JCP&L TO BE SCORED ON RESPONSE
The state Board of Public Utilities is planning to review electrical utility JCP&L’s response to the Feb. 14 ice storm that cut power to about 120,000 homes, in some cases for days. Many of those homes were in the Red Bank area.
At the moment, though, some factors appear to favor the “grade” the BPU will give the state’s second-largest utility, a BPU spokesman says in today’s Star-Ledger.
From the story:
One measure of success or failure is a comparison of a utility’s performance from storm to storm. By that measure, JCP&L seems to have done a better job than it did during a big summer storm in 2002, when 175,000 customers lost power.
In that case, it took the utility two days to restore service to 80 percent of its customers and five days to bring everyone back online.
“If you look at the raw stats for how many were out and how quickly they were put back in it, it’s a favorable comparison,” [spokesman Eric] Hartsfield said.

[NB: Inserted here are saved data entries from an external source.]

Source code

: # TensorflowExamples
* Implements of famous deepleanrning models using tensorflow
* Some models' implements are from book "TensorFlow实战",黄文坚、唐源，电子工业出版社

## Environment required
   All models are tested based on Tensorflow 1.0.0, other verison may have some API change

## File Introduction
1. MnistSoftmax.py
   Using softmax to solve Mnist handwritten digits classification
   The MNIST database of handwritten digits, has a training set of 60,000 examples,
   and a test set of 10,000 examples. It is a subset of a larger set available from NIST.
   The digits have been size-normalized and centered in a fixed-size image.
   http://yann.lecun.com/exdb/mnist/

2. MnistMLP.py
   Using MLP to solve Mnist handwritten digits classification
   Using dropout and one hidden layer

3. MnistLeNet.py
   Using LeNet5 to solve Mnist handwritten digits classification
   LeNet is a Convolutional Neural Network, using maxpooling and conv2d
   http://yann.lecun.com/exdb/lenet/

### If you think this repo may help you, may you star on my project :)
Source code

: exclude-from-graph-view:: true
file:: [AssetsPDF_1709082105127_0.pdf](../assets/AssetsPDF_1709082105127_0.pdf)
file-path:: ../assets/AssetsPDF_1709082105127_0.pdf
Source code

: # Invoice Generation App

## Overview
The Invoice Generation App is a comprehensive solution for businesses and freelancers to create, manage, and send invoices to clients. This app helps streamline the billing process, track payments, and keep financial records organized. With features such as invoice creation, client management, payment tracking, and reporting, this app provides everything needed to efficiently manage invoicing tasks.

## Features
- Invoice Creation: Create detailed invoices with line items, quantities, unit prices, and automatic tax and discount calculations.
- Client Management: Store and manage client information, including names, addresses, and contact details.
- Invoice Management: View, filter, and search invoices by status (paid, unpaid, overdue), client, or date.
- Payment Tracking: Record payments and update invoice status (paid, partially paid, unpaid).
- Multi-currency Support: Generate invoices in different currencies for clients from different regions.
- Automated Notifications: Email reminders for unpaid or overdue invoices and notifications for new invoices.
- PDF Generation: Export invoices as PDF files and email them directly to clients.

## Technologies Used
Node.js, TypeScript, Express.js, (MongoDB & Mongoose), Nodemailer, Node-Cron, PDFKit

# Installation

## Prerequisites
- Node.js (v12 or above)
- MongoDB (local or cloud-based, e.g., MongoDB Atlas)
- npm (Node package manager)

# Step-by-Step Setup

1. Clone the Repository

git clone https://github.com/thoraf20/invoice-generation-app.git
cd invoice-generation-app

The article quotes a 70-year-old Red Bank woman whose condo was without power for four days, during which time the temperature in her home hovered at 40 degrees. Red Bank Mayor Pasquale Menna is also quoted, saying that JCP&L’s initial response to the storm was “fairly slow,” but picked up after he and other officials called to complain.
Menna’s larger concern mirrors one raised by the BPU three years ago: the age and condition of JCP&L’s utility poles, particularly in older neighborhoods. An audit commissioned by the BPU criticized the utility for making temporary repairs on broken poles and replacing them only when they became too unsafe to climb.
“Their infrastructure upgrade must be addressed in a more dramatic way,” Menna said. “Their poles are from the Johnson administration, and that’s Andrew Johnson.”
Also quoted at Tinton Falls Council President Brendan Tobin, who defends the utility for it’s dealing with a “phenomenal” storm, and Assemblyman Michael Pantner of Shrewsbury, whose own home was without electricity for 36 hours.